▸ **What needs to be done**
In the records below, some lines contain the word "true". Copy each of them.

※ ※ ※

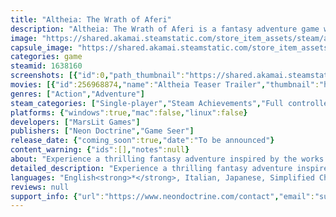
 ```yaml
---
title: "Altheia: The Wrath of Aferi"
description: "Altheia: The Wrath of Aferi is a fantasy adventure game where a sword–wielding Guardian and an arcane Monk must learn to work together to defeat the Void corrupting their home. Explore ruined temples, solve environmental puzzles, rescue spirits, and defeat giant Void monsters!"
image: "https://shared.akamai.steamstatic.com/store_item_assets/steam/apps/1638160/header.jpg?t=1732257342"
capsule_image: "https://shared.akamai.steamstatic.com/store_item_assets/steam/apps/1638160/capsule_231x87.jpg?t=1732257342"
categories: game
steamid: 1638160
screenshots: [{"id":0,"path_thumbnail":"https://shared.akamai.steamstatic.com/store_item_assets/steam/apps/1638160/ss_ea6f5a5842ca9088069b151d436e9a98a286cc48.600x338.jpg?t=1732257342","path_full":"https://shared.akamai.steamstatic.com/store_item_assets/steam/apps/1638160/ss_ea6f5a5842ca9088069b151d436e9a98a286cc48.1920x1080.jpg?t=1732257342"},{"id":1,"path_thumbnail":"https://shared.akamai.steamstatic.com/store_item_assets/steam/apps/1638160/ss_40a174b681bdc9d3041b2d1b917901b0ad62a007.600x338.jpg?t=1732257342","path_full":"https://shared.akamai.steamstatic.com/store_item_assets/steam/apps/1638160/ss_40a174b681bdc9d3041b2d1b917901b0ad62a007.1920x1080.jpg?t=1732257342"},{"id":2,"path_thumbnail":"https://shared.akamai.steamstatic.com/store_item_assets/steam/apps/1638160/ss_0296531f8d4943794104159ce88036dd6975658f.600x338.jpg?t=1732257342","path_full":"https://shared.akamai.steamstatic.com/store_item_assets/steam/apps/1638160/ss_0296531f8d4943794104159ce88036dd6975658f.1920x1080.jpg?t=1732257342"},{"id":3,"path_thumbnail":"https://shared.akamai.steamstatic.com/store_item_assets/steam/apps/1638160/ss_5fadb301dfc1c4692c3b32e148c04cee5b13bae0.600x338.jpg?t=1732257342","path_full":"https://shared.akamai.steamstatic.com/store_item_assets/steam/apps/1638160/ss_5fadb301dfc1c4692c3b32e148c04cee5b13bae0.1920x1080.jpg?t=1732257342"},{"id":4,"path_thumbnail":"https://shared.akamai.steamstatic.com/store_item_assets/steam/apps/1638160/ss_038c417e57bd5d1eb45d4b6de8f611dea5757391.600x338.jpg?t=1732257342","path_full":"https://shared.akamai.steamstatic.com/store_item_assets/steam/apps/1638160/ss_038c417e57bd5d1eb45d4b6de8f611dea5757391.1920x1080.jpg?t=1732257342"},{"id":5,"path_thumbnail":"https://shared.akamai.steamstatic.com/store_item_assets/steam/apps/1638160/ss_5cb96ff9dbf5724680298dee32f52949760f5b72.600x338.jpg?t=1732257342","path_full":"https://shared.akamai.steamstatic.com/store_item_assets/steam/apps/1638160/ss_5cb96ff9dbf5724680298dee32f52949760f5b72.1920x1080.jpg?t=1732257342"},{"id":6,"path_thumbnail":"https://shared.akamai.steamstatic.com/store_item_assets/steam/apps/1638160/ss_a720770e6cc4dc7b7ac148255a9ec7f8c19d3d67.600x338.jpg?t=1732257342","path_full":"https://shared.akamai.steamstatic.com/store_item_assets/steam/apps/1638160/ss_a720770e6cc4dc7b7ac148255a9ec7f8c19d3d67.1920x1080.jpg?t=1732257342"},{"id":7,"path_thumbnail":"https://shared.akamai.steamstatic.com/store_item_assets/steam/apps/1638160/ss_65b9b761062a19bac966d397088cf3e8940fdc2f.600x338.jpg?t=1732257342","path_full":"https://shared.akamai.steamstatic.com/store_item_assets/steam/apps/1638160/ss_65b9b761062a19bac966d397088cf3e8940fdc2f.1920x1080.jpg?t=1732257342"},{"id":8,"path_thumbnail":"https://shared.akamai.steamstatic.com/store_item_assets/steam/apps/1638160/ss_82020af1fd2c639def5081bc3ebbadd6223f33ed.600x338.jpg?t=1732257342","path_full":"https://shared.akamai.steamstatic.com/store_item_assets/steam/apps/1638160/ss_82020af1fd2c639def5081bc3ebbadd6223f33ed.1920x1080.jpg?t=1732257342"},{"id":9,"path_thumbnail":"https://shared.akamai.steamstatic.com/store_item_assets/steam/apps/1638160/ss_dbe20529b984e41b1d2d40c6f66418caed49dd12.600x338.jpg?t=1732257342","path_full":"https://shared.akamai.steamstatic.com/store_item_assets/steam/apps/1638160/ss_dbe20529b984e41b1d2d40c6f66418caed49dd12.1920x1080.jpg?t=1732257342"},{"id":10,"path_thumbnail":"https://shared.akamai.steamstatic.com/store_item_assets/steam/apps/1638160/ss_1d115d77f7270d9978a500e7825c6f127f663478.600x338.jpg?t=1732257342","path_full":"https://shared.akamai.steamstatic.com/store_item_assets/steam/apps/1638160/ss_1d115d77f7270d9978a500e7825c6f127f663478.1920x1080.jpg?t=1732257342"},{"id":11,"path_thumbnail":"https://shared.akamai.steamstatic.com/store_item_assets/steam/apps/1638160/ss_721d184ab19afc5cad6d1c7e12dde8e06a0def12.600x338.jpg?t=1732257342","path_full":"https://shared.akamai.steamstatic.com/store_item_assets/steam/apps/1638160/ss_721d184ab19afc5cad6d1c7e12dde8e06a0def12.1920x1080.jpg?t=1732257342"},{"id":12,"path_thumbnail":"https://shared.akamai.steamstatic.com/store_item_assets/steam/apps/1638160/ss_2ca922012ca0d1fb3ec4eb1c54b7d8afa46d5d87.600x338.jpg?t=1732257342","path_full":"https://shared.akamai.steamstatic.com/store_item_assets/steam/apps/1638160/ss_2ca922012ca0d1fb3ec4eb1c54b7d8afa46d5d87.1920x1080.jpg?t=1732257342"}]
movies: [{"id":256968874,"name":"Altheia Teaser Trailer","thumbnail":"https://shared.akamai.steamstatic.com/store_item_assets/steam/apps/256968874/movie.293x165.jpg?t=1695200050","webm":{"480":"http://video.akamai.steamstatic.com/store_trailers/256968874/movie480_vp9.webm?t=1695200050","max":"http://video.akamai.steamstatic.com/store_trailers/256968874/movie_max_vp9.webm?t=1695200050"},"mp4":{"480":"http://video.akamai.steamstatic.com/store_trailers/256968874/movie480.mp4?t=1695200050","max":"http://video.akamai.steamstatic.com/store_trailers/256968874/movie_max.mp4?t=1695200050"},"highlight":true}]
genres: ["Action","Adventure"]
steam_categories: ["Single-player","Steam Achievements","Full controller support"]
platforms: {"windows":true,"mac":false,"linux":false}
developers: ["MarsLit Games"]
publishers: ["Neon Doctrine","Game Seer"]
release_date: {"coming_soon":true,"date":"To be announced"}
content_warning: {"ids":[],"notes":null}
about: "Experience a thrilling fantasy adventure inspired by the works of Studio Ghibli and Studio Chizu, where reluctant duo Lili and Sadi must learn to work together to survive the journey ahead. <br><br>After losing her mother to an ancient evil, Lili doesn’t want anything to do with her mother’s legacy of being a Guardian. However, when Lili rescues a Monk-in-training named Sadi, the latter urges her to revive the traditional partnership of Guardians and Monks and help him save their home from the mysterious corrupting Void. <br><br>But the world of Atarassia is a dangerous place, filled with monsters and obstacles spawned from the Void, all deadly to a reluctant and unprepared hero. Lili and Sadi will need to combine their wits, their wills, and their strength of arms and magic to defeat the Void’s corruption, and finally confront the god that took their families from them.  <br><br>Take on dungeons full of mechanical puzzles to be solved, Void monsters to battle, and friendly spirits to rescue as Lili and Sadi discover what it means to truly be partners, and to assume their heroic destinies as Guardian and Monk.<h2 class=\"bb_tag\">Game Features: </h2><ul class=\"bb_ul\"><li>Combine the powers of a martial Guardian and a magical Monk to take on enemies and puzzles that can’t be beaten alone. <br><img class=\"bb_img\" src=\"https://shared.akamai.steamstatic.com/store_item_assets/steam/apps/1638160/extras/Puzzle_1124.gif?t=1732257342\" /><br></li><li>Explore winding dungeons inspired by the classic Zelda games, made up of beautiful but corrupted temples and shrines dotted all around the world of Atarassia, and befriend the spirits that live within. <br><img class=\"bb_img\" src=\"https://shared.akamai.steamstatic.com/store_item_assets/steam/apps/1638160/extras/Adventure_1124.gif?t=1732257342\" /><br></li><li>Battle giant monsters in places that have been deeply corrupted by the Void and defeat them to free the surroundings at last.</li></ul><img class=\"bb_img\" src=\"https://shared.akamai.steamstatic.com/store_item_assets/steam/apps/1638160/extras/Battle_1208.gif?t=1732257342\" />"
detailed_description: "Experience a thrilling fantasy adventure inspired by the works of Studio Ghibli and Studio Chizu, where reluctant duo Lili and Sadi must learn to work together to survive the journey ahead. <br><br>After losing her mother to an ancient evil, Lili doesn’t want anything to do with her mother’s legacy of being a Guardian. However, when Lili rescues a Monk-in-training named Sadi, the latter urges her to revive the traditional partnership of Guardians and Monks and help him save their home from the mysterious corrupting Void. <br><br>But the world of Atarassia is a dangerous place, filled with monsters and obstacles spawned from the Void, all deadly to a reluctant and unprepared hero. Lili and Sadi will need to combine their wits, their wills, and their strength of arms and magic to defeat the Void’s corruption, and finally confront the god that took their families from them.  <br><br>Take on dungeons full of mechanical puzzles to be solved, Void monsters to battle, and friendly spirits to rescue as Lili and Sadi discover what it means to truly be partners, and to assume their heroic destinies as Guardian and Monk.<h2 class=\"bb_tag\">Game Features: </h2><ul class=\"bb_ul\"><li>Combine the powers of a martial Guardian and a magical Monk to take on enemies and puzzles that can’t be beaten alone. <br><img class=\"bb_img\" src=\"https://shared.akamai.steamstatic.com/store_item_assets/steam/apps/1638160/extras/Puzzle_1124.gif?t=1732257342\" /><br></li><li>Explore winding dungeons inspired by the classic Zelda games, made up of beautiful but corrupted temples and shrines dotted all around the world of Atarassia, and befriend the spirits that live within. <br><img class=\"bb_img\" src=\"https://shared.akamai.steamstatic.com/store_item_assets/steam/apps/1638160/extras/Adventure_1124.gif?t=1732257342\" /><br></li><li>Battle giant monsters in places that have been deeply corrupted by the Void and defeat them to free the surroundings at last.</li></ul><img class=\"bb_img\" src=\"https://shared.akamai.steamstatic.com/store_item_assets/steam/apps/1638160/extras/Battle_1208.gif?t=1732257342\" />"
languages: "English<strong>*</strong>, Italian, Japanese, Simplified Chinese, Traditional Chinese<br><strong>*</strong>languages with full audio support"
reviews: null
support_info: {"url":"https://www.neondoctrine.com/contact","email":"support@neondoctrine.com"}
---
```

※ ※ ※

▸ **Solution to the exercise**
movies: [{"id":256968874,"name":"Altheia Teaser Trailer","thumbnail":"https://shared.akamai.steamstatic.com/store_item_assets/steam/apps/256968874/movie.293x165.jpg?t=1695200050","webm":{"480":"http://video.akamai.steamstatic.com/store_trailers/256968874/movie480_vp9.webm?t=1695200050","max":"http://video.akamai.steamstatic.com/store_trailers/256968874/movie_max_vp9.webm?t=1695200050"},"mp4":{"480":"http://video.akamai.steamstatic.com/store_trailers/256968874/movie480.mp4?t=1695200050","max":"http://video.akamai.steamstatic.com/store_trailers/256968874/movie_max.mp4?t=1695200050"},"highlight":true}]
platforms: {"windows":true,"mac":false,"linux":false}
release_date: {"coming_soon":true,"date":"To be announced"}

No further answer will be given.